Here is a picture of my 55 gallon I have had set-up since July. Feel free to comment and let me know what you think works and what doesn't. 









Matt


----------



## Ultimbow (Sep 10, 2005)

real nice love it


----------



## JustOneMore21 (Mar 19, 2007)

Very nice! I love it! I wish my 55g looked that good. 


What are your specs (equipment and such)?


----------



## Erirku (Oct 5, 2004)

Really clean and simple.
What are the tank specs? Fauna, flora, substrate, light, etc?


----------



## helgymatt (Sep 12, 2007)

55 gallon:
Eco-complete Substrate
Pressurized CO2 with a diy inline reactor connected to a xp3. 
I've got two shop lights with 4 phillips daylight delux bulbs. Two bulbs are overdriven 2X.

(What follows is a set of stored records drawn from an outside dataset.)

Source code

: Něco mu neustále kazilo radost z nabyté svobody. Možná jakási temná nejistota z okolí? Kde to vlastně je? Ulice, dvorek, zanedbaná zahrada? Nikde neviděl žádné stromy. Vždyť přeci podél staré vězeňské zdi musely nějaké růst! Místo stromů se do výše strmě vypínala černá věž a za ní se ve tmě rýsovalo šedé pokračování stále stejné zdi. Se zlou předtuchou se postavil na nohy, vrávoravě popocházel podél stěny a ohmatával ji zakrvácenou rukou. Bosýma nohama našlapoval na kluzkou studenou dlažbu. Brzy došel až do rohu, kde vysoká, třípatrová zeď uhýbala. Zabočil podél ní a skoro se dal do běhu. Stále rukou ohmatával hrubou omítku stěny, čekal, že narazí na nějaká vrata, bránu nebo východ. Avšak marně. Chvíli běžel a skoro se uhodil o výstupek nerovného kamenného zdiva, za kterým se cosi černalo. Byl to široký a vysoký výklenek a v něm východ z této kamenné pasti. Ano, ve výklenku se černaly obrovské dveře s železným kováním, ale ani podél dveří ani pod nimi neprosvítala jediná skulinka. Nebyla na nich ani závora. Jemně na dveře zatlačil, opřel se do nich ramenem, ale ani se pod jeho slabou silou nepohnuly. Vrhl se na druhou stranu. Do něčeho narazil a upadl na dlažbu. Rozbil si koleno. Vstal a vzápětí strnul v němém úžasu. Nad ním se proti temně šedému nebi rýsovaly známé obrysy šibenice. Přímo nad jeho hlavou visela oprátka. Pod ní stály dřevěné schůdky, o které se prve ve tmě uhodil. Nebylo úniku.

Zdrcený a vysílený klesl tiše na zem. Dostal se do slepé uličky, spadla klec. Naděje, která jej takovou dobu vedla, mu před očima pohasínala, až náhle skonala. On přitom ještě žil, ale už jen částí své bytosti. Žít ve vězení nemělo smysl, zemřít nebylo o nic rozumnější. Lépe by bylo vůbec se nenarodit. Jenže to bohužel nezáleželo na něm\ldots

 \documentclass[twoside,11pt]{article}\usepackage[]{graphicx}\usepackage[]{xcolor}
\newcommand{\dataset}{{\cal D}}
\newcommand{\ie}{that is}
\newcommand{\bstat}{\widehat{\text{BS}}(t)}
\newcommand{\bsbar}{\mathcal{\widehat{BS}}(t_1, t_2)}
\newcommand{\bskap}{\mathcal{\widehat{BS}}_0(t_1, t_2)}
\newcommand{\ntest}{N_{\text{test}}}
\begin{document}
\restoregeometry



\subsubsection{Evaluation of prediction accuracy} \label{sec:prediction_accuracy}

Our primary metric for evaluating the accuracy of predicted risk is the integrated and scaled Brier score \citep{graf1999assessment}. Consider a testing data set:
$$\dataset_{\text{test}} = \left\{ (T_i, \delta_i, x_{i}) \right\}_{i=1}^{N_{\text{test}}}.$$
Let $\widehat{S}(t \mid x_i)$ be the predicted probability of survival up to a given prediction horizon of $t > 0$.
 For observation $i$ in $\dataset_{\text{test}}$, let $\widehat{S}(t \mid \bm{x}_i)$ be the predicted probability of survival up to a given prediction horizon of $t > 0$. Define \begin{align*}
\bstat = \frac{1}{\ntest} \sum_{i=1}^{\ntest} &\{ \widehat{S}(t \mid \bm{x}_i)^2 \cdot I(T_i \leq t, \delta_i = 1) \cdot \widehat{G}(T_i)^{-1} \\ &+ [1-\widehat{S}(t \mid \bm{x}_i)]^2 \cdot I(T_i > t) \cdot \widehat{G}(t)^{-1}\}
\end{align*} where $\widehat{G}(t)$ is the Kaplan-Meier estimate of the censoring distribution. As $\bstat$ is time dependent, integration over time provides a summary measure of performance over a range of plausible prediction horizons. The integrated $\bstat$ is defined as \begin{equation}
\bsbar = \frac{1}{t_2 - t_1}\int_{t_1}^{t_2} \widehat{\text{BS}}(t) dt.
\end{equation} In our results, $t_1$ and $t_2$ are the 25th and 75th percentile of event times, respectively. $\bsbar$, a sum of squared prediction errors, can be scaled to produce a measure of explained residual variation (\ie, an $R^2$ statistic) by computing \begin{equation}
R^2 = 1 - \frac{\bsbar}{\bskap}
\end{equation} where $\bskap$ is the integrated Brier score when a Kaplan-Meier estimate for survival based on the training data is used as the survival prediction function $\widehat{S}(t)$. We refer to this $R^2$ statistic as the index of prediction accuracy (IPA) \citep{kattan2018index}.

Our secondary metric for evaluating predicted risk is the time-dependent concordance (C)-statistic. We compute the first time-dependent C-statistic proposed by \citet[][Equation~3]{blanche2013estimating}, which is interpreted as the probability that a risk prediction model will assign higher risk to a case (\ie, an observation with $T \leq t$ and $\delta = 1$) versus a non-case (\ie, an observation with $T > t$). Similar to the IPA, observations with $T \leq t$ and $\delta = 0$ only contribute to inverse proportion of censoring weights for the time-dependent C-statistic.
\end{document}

Fish: 5 angles, 3 or 4 otos, 5 SAE, 8 neon tetras, 2 black mollies, and 1 peppered cory cat. 
Plants: Anubius nana
Aponogeton crispus
Cherry Leaf Temple - which my angels love to eat for some odd reason. 
Crypt wendtii red+
Dwarf saggitaria
Ludwigia repens 
Moneywort
Rotala indica
Sword Plant - Red leaf
Wisteria
Java Moss
Vals
Broadleaf saggitaria
Anacharis

I have recently switched out the dwarf sag with HC and added some Limnophilia aquatica, and HM. I'll post a pic of that later once the HC fills in a little more. This tank has gone a long way since I started it. I will also pic of the mess in the beginning


----------



## Dryn (Sep 6, 2007)

I like it. It is nice to see a well-planted tank without a lot of "hardscape."


----------



## f2eight (Apr 14, 2007)

Tank looks great. Wish my 55g looked that good in such a short amount of time


----------



## Jessie (Apr 23, 2007)

Absolutely beautiful! 55's can be hard to 'scape and you've done a superb job of creating depth and balancing textures. Nice job!


----------



## helgymatt (Sep 12, 2007)

Here are a couple shots a few weeks after I set-up the tank. A lot of change since then.


----------